ACTIVITY | In the listing below, how many lines contain "POSIXlt"? Answer with the number alone.

RECORDS FOR THE EXERCISE |
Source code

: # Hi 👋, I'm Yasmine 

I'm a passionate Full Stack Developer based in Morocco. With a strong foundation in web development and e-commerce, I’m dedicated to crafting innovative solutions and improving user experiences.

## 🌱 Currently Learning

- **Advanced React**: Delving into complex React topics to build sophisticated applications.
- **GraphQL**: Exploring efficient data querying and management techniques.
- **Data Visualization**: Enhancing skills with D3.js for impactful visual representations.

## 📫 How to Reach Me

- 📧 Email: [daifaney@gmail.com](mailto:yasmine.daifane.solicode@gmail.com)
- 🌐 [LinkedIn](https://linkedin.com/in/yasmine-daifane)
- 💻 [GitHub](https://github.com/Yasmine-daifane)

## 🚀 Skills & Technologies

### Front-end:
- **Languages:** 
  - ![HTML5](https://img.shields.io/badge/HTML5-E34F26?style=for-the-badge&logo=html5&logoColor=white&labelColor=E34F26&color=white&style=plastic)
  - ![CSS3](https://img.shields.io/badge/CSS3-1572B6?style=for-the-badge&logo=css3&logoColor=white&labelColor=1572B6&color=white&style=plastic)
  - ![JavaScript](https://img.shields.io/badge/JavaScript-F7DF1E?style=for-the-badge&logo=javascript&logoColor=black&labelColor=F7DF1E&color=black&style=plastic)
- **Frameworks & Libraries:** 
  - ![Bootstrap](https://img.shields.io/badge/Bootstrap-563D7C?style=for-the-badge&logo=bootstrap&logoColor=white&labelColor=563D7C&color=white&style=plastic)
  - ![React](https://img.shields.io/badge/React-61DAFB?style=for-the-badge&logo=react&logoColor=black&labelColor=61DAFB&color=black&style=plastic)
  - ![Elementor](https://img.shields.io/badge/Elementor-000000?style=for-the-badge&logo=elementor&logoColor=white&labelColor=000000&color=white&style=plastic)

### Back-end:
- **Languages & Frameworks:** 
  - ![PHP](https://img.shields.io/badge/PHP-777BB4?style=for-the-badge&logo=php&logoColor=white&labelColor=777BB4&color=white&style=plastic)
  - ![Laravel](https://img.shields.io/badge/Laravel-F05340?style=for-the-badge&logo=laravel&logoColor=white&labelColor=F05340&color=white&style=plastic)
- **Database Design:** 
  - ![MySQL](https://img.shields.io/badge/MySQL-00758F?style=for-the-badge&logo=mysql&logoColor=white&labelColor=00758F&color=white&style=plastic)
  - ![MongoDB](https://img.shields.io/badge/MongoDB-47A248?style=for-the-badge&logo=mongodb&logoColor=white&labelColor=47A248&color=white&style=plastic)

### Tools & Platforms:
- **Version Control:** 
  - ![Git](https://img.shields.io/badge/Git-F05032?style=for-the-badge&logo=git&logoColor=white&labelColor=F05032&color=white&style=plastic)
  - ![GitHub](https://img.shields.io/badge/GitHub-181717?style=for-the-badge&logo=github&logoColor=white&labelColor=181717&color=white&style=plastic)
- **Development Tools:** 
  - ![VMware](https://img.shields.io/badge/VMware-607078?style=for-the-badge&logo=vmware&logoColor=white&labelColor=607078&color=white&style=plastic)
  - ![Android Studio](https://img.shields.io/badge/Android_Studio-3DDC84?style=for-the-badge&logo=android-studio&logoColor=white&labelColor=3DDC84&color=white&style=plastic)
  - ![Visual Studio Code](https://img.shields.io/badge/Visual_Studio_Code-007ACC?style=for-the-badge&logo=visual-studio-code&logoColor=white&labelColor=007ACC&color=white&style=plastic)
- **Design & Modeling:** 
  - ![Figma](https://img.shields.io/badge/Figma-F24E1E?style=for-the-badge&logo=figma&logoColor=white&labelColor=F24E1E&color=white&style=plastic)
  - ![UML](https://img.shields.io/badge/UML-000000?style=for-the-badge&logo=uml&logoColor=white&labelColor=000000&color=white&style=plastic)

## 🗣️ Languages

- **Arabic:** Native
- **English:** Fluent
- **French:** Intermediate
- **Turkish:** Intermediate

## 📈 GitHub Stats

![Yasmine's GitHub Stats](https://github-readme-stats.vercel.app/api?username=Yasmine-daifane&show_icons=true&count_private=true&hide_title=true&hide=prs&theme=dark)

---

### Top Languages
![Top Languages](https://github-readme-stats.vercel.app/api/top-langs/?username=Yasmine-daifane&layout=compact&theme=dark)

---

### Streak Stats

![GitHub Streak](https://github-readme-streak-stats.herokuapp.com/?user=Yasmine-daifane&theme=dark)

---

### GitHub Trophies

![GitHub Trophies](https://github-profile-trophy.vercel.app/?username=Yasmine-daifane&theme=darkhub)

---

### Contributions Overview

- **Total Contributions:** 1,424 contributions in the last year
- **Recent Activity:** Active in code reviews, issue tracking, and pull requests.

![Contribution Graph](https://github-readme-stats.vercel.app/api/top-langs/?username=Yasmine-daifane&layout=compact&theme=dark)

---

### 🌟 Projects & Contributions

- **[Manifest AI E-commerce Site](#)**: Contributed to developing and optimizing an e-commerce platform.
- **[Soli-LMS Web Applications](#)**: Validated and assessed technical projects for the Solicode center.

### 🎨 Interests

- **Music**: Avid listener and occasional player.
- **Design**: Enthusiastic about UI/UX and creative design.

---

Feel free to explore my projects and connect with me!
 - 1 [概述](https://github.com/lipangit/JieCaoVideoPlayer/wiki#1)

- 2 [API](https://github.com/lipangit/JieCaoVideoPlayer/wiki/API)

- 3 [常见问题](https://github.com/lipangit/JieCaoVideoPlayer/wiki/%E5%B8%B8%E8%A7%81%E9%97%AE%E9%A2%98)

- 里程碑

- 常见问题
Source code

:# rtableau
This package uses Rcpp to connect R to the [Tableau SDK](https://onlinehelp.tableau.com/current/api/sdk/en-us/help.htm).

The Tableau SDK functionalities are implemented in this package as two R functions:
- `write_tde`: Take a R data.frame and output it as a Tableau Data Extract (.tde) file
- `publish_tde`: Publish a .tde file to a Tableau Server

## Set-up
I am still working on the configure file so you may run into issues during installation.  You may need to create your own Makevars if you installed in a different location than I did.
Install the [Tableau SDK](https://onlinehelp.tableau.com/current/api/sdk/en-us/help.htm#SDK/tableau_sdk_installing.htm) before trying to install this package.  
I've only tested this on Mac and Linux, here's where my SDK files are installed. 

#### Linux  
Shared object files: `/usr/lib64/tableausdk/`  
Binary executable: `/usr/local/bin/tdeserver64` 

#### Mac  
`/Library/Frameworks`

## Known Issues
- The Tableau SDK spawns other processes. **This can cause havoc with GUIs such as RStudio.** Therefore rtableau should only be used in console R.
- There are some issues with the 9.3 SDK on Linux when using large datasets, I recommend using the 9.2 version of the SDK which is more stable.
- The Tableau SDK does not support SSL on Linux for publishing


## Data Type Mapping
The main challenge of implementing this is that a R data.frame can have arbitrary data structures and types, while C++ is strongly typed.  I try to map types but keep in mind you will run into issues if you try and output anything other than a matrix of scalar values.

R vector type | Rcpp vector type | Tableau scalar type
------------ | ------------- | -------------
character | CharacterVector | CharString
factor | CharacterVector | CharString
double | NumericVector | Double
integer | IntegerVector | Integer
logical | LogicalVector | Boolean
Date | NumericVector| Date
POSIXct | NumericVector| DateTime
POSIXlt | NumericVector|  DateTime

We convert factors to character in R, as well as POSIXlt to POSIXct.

SOLUTION | 2